* **WHAT YOU SHOULD DO**: Find the string "localhost" in the entries and copy each line that has it.

[Items listed in a dataset]
++++

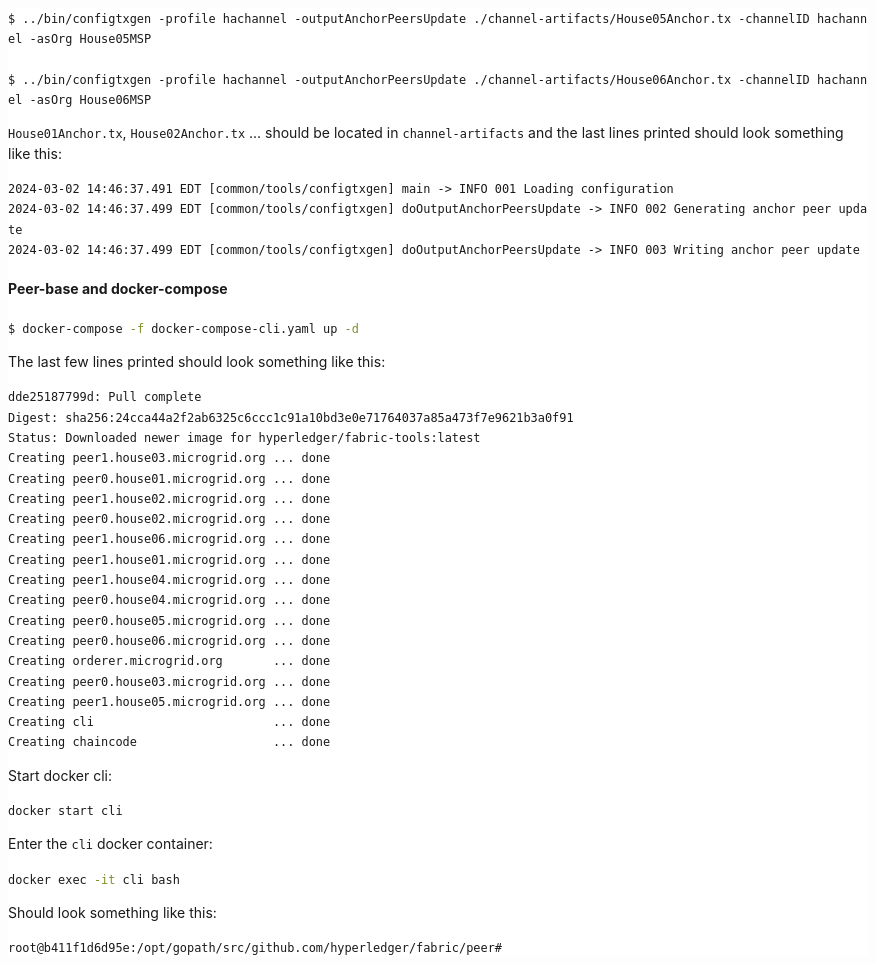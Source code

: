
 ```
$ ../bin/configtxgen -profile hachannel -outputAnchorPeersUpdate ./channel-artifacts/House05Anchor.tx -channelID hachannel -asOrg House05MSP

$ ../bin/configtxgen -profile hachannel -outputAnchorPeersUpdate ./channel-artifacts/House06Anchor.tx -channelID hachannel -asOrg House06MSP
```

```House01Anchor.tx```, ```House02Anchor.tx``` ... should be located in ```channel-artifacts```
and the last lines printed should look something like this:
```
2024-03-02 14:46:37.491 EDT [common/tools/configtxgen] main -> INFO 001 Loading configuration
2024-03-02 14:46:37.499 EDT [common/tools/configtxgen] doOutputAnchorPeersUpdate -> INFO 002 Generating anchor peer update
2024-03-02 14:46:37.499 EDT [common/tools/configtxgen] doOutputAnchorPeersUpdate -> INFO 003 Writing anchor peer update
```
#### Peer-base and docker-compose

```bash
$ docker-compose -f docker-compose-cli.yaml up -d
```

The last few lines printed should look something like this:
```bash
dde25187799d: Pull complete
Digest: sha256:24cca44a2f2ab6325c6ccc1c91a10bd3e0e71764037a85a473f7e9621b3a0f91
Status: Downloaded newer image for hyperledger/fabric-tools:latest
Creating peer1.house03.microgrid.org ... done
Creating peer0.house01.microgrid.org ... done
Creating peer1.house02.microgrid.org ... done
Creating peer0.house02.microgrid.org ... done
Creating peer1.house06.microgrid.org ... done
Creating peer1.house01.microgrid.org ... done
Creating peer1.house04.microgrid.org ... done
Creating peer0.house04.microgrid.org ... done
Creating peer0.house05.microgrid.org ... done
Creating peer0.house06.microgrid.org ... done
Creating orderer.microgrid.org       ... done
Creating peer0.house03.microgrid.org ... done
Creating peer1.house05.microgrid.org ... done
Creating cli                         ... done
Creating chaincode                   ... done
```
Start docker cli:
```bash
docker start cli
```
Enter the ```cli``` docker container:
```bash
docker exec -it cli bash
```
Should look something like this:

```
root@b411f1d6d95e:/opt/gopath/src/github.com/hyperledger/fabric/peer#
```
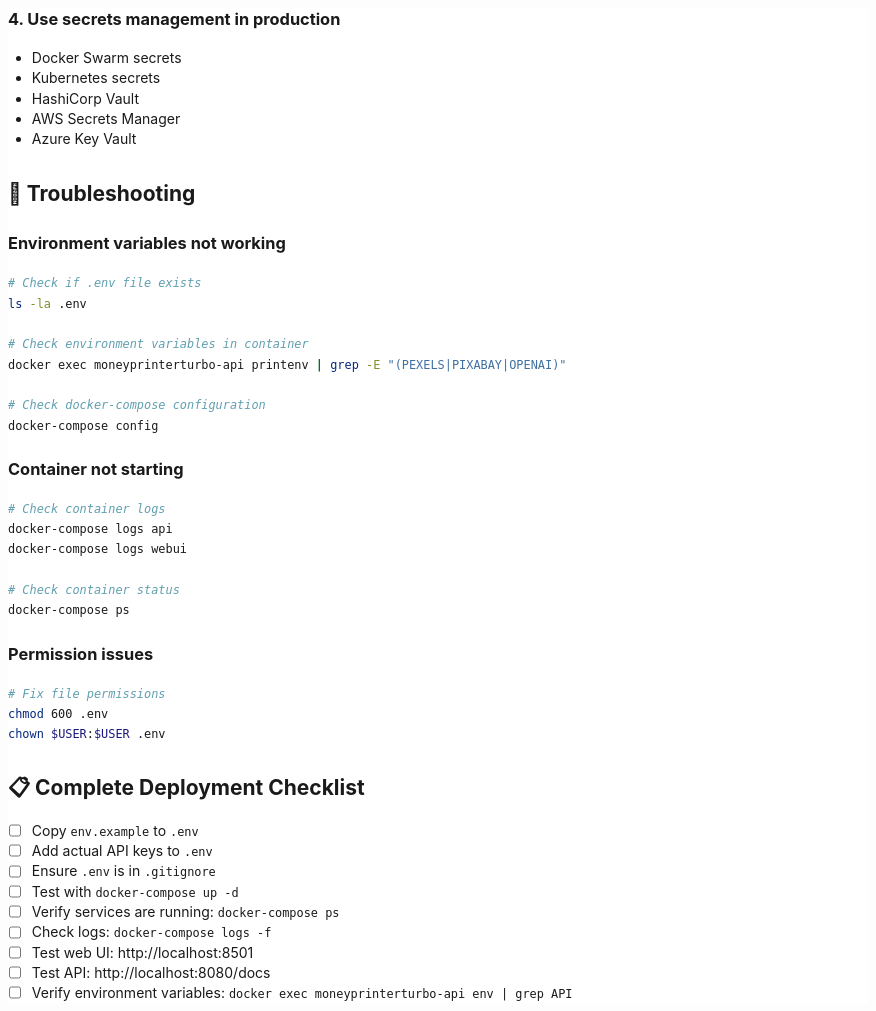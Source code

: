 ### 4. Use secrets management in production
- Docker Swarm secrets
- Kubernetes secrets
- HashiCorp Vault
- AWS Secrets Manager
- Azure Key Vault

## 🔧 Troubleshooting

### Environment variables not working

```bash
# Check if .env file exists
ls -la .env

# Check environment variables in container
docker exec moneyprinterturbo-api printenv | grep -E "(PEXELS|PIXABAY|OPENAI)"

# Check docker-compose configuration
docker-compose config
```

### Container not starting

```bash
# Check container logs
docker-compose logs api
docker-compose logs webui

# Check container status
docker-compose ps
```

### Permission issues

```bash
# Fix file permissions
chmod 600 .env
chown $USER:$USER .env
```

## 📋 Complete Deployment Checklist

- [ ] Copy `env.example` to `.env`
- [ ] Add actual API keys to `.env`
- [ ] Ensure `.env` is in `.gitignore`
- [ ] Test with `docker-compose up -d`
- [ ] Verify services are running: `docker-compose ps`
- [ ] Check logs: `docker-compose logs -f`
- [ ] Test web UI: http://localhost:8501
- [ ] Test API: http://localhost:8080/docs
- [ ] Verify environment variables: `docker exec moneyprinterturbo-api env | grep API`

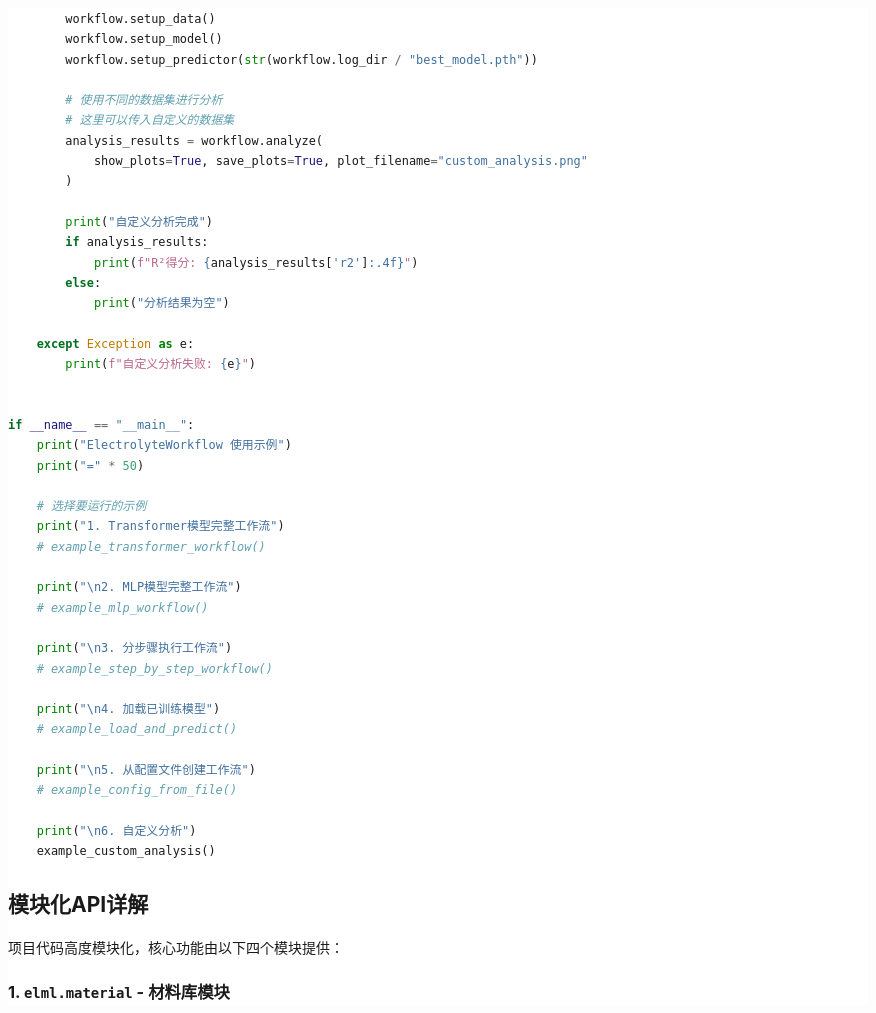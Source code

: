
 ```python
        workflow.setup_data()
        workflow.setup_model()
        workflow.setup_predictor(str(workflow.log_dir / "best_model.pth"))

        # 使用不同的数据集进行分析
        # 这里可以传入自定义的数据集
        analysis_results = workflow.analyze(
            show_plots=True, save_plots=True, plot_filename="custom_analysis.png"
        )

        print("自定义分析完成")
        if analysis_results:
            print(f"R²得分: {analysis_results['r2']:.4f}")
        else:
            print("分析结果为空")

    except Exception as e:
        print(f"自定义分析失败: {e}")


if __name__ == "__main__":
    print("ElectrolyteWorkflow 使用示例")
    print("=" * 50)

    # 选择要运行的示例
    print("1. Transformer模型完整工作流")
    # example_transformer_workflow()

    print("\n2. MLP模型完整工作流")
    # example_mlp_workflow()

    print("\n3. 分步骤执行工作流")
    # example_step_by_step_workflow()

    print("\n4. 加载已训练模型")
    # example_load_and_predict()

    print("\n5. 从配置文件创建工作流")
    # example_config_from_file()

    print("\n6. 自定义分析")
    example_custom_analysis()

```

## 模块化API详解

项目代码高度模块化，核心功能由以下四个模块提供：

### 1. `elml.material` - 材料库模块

++++

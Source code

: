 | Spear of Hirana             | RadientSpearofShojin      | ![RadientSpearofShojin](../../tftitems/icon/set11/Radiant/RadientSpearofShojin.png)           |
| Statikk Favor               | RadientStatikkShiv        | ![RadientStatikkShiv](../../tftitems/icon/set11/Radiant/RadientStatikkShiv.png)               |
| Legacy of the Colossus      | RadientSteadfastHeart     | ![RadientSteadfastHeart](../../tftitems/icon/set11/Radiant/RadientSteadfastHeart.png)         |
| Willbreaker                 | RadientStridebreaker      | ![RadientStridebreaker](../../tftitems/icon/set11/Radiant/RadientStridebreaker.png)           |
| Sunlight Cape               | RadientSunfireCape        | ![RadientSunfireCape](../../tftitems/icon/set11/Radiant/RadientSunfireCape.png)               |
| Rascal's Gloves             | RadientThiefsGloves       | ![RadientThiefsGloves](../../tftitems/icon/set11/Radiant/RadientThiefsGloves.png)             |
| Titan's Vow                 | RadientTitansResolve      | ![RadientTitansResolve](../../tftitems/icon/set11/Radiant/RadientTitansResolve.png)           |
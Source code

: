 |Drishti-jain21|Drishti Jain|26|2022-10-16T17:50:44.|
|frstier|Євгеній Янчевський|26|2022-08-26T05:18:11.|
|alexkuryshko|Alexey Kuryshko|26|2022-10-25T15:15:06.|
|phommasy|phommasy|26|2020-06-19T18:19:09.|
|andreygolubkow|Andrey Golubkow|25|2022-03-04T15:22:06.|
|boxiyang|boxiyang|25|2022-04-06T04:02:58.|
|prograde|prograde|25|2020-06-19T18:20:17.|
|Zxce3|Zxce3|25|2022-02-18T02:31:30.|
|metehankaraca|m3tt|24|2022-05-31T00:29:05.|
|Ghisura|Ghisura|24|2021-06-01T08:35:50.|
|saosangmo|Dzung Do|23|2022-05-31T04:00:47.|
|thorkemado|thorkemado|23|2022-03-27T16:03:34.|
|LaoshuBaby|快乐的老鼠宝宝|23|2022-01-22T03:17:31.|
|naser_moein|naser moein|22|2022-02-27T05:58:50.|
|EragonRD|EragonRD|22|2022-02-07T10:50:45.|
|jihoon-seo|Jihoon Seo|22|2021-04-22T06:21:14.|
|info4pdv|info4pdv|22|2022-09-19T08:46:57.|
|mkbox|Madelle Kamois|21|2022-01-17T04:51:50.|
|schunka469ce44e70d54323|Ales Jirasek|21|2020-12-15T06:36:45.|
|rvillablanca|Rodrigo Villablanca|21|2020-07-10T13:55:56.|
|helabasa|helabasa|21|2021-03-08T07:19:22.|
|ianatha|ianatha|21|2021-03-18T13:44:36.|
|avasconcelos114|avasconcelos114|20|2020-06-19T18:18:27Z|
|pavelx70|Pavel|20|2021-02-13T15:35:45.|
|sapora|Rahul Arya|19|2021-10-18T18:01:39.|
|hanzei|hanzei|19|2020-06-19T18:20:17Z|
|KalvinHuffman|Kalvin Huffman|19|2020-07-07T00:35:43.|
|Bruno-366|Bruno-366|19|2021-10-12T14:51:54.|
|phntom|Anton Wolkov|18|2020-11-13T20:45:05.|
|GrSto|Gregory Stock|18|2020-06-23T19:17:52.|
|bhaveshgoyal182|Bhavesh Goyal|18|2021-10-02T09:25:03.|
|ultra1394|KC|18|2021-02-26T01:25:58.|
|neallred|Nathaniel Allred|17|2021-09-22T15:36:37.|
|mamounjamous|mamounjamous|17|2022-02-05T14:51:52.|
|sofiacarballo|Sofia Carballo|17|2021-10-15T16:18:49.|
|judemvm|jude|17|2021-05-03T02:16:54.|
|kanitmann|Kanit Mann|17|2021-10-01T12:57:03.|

++++

* **RESULT OF THIS TASK**:
- [ ] Test web UI: http://localhost:8501
- [ ] Test API: http://localhost:8080/docs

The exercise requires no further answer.